*** Begin section ***
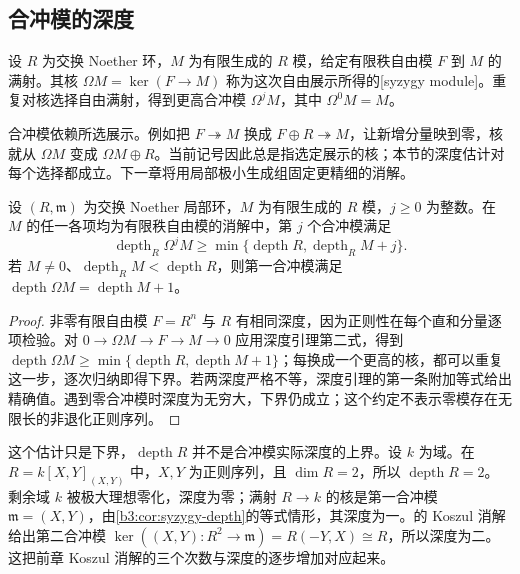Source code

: \subsection{合冲模的深度}
\label{b3:subsec:1603:02}

\begin{definition}\label{b3:def:syzygy-local}
	设 \(R\) 为交换 Noether 环，\(M\) 为有限生成的 \(R\) 模，给定有限秩自由模 \(F\) 到 \(M\) 的满射。其核 \(\Omega M=\ker(F\rightarrow M)\) 称为这次自由展示所得的[syzygy module]。重复对核选择自由满射，得到更高合冲模 \(\Omega^jM\)，其中 \(\Omega^0M=M\)。
\end{definition}

合冲模依赖所选展示。例如把 \(F\twoheadrightarrow M\) 换成 \(F\oplus R\twoheadrightarrow M\)，让新增分量映到零，核就从 \(\Omega M\) 变成 \(\Omega M\oplus R\)。当前记号因此总是指选定展示的核；本节的深度估计对每个选择都成立。下一章将用局部极小生成组固定更精细的消解。

\begin{corollary}\label{b3:cor:syzygy-depth}
	设 \((R,\mathfrak m)\) 为交换 Noether 局部环，\(M\) 为有限生成的 \(R\) 模，\(j\ge0\) 为整数。在 \(M\) 的任一各项均为有限秩自由模的消解中，第 \(j\) 个合冲模满足
	\[
		\operatorname{depth}_R\Omega^jM \ge\min\{\operatorname{depth}R,\operatorname{depth}_RM+j\}.
	\]
	若 \(M\ne0\)、\(\operatorname{depth}_RM<\operatorname{depth}R\)，则第一合冲模满足 \(\operatorname{depth}\Omega M=\operatorname{depth}M+1\)。
\end{corollary}
\begin{proof}
	非零有限自由模 \(F=R^n\) 与 \(R\) 有相同深度，因为正则性在每个直和分量逐项检验。对 \(0\rightarrow\Omega M\rightarrow F\rightarrow M\rightarrow0\) 应用深度引理第二式，得到 \(\operatorname{depth}\Omega M\ge\min\{\operatorname{depth}R,\operatorname{depth}M+1\}\)；每换成一个更高的核，都可以重复这一步，逐次归纳即得下界。若两深度严格不等，深度引理的第一条附加等式给出精确值。遇到零合冲模时深度为无穷大，下界仍成立；这个约定不表示零模存在无限长的非退化正则序列。
\end{proof}

这个估计只是下界，\(\operatorname{depth}R\) 并不是合冲模实际深度的上界。设 \(k\) 为域。在 \(R=k[X,Y]_{(X,Y)}\) 中，\(X,Y\) 为正则序列，且 \(\dim R=2\)，所以 \(\operatorname{depth}R=2\)。剩余域 \(k\) 被极大理想零化，深度为零；满射 \(R\rightarrow k\) 的核是第一合冲模 \(\mathfrak m=(X,Y)\)，由\cref{b3:cor:syzygy-depth}的等式情形，其深度为一。的 Koszul 消解给出第二合冲模 \(\ker((X,Y):R^2\rightarrow\mathfrak m)=R(-Y,X)\cong R\)，所以深度为二。这把前章 Koszul 消解的三个次数与深度的逐步增加对应起来。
*** End section ***
- _Required work_: Your reply should be only the number of lines in the records above that include "definition".

- _The answer_: 2